Keeping every character in place, output all the data.

*Data under study:*

== Segment start ==

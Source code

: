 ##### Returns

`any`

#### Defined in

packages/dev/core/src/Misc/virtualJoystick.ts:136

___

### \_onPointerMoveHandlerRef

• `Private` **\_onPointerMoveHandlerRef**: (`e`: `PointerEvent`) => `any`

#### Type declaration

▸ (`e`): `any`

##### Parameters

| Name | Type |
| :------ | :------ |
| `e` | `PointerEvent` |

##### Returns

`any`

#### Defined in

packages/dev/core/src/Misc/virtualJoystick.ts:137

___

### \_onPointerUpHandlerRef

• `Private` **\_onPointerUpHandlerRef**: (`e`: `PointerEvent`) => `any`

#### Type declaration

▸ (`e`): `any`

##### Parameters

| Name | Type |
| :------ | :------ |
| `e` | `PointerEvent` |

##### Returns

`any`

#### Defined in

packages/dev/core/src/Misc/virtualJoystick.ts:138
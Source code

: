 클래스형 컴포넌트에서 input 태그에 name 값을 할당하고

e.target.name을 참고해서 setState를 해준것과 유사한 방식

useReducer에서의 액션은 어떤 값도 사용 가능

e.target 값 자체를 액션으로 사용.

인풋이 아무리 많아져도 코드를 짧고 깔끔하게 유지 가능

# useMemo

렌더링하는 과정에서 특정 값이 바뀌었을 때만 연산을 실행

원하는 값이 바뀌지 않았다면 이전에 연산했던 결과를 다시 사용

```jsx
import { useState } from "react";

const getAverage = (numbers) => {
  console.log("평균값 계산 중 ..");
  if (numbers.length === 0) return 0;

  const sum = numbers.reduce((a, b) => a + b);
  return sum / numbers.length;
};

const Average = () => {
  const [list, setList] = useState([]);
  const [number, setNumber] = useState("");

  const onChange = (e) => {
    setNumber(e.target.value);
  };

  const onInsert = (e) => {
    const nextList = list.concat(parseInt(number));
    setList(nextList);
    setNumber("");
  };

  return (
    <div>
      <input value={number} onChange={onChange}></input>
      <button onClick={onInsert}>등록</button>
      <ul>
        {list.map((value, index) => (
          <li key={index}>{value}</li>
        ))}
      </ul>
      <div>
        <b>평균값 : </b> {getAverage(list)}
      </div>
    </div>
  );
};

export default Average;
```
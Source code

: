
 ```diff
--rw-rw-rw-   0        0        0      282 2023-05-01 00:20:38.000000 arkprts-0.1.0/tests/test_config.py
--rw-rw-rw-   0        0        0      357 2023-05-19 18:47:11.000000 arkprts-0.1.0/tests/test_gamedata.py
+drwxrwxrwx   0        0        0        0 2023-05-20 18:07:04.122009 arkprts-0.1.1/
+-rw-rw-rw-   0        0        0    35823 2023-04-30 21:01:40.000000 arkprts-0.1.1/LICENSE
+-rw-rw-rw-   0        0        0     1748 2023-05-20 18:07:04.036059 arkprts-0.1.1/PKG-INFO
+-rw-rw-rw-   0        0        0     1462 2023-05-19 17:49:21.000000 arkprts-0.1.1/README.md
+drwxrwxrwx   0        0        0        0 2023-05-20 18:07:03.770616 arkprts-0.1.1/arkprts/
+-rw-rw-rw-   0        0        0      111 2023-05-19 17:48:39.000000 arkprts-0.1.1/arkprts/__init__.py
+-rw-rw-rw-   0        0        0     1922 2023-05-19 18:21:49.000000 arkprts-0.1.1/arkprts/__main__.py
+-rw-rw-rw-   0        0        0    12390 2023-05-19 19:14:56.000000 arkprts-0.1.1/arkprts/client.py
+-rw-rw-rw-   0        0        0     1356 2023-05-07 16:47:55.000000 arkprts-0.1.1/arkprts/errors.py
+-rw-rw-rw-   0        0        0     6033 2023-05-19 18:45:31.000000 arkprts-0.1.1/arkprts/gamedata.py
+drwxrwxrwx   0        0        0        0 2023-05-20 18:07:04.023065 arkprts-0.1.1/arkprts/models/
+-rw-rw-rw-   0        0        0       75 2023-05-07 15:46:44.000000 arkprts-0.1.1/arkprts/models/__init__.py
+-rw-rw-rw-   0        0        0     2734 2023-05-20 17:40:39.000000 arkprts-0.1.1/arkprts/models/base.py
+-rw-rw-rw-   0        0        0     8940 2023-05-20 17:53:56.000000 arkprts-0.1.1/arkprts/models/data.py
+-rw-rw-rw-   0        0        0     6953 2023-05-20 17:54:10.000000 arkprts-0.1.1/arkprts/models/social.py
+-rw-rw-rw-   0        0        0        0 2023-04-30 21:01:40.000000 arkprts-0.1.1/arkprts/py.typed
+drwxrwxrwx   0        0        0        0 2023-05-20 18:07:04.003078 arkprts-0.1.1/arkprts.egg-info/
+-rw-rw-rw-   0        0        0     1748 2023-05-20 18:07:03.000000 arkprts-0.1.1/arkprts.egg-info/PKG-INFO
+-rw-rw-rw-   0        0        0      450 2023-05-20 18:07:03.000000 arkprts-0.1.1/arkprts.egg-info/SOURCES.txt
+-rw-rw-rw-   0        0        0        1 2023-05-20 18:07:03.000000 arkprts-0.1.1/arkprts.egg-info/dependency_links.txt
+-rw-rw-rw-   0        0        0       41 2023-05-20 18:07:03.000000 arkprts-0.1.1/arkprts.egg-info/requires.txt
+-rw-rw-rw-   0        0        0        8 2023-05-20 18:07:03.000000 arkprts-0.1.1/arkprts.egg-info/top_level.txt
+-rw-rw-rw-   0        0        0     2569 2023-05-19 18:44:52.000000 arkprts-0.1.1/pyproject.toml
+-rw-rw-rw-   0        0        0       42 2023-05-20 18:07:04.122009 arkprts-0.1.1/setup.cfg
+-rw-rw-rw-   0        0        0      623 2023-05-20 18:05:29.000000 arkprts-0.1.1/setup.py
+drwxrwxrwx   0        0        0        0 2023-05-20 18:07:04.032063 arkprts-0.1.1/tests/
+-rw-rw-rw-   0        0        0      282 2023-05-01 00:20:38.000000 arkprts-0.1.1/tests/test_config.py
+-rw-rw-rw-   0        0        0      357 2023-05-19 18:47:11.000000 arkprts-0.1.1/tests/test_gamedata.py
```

== Segment end ==

*Exercise solution:*
Source code

: ##### Returns

`any`

#### Defined in

packages/dev/core/src/Misc/virtualJoystick.ts:136

___

### \_onPointerMoveHandlerRef

• `Private` **\_onPointerMoveHandlerRef**: (`e`: `PointerEvent`) => `any`

#### Type declaration

▸ (`e`): `any`

##### Parameters

| Name | Type |
| :------ | :------ |
| `e` | `PointerEvent` |

##### Returns

`any`

#### Defined in

packages/dev/core/src/Misc/virtualJoystick.ts:137

___

### \_onPointerUpHandlerRef

• `Private` **\_onPointerUpHandlerRef**: (`e`: `PointerEvent`) => `any`

#### Type declaration

▸ (`e`): `any`

##### Parameters

| Name | Type |
| :------ | :------ |
| `e` | `PointerEvent` |

##### Returns

`any`

#### Defined in

packages/dev/core/src/Misc/virtualJoystick.ts:138
Source code

: 클래스형 컴포넌트에서 input 태그에 name 값을 할당하고

e.target.name을 참고해서 setState를 해준것과 유사한 방식

useReducer에서의 액션은 어떤 값도 사용 가능

e.target 값 자체를 액션으로 사용.

인풋이 아무리 많아져도 코드를 짧고 깔끔하게 유지 가능

# useMemo

렌더링하는 과정에서 특정 값이 바뀌었을 때만 연산을 실행

원하는 값이 바뀌지 않았다면 이전에 연산했던 결과를 다시 사용

```jsx
import { useState } from "react";

const getAverage = (numbers) => {
  console.log("평균값 계산 중 ..");
  if (numbers.length === 0) return 0;

  const sum = numbers.reduce((a, b) => a + b);
  return sum / numbers.length;
};

const Average = () => {
  const [list, setList] = useState([]);
  const [number, setNumber] = useState("");

  const onChange = (e) => {
    setNumber(e.target.value);
  };

  const onInsert = (e) => {
    const nextList = list.concat(parseInt(number));
    setList(nextList);
    setNumber("");
  };

  return (
    <div>
      <input value={number} onChange={onChange}></input>
      <button onClick={onInsert}>등록</button>
      <ul>
        {list.map((value, index) => (
          <li key={index}>{value}</li>
        ))}
      </ul>
      <div>
        <b>평균값 : </b> {getAverage(list)}
      </div>
    </div>
  );
};

export default Average;
```
Source code

:
 ```diff
--rw-rw-rw-   0        0        0      282 2023-05-01 00:20:38.000000 arkprts-0.1.0/tests/test_config.py
--rw-rw-rw-   0        0        0      357 2023-05-19 18:47:11.000000 arkprts-0.1.0/tests/test_gamedata.py
+drwxrwxrwx   0        0        0        0 2023-05-20 18:07:04.122009 arkprts-0.1.1/
+-rw-rw-rw-   0        0        0    35823 2023-04-30 21:01:40.000000 arkprts-0.1.1/LICENSE
+-rw-rw-rw-   0        0        0     1748 2023-05-20 18:07:04.036059 arkprts-0.1.1/PKG-INFO
+-rw-rw-rw-   0        0        0     1462 2023-05-19 17:49:21.000000 arkprts-0.1.1/README.md
+drwxrwxrwx   0        0        0        0 2023-05-20 18:07:03.770616 arkprts-0.1.1/arkprts/
+-rw-rw-rw-   0        0        0      111 2023-05-19 17:48:39.000000 arkprts-0.1.1/arkprts/__init__.py
+-rw-rw-rw-   0        0        0     1922 2023-05-19 18:21:49.000000 arkprts-0.1.1/arkprts/__main__.py
+-rw-rw-rw-   0        0        0    12390 2023-05-19 19:14:56.000000 arkprts-0.1.1/arkprts/client.py
+-rw-rw-rw-   0        0        0     1356 2023-05-07 16:47:55.000000 arkprts-0.1.1/arkprts/errors.py
+-rw-rw-rw-   0        0        0     6033 2023-05-19 18:45:31.000000 arkprts-0.1.1/arkprts/gamedata.py
+drwxrwxrwx   0        0        0        0 2023-05-20 18:07:04.023065 arkprts-0.1.1/arkprts/models/
+-rw-rw-rw-   0        0        0       75 2023-05-07 15:46:44.000000 arkprts-0.1.1/arkprts/models/__init__.py
+-rw-rw-rw-   0        0        0     2734 2023-05-20 17:40:39.000000 arkprts-0.1.1/arkprts/models/base.py
+-rw-rw-rw-   0        0        0     8940 2023-05-20 17:53:56.000000 arkprts-0.1.1/arkprts/models/data.py
+-rw-rw-rw-   0        0        0     6953 2023-05-20 17:54:10.000000 arkprts-0.1.1/arkprts/models/social.py
+-rw-rw-rw-   0        0        0        0 2023-04-30 21:01:40.000000 arkprts-0.1.1/arkprts/py.typed
+drwxrwxrwx   0        0        0        0 2023-05-20 18:07:04.003078 arkprts-0.1.1/arkprts.egg-info/
+-rw-rw-rw-   0        0        0     1748 2023-05-20 18:07:03.000000 arkprts-0.1.1/arkprts.egg-info/PKG-INFO
+-rw-rw-rw-   0        0        0      450 2023-05-20 18:07:03.000000 arkprts-0.1.1/arkprts.egg-info/SOURCES.txt
+-rw-rw-rw-   0        0        0        1 2023-05-20 18:07:03.000000 arkprts-0.1.1/arkprts.egg-info/dependency_links.txt
+-rw-rw-rw-   0        0        0       41 2023-05-20 18:07:03.000000 arkprts-0.1.1/arkprts.egg-info/requires.txt
+-rw-rw-rw-   0        0        0        8 2023-05-20 18:07:03.000000 arkprts-0.1.1/arkprts.egg-info/top_level.txt
+-rw-rw-rw-   0        0        0     2569 2023-05-19 18:44:52.000000 arkprts-0.1.1/pyproject.toml
+-rw-rw-rw-   0        0        0       42 2023-05-20 18:07:04.122009 arkprts-0.1.1/setup.cfg
+-rw-rw-rw-   0        0        0      623 2023-05-20 18:05:29.000000 arkprts-0.1.1/setup.py
+drwxrwxrwx   0        0        0        0 2023-05-20 18:07:04.032063 arkprts-0.1.1/tests/
+-rw-rw-rw-   0        0        0      282 2023-05-01 00:20:38.000000 arkprts-0.1.1/tests/test_config.py
+-rw-rw-rw-   0        0        0      357 2023-05-19 18:47:11.000000 arkprts-0.1.1/tests/test_gamedata.py
```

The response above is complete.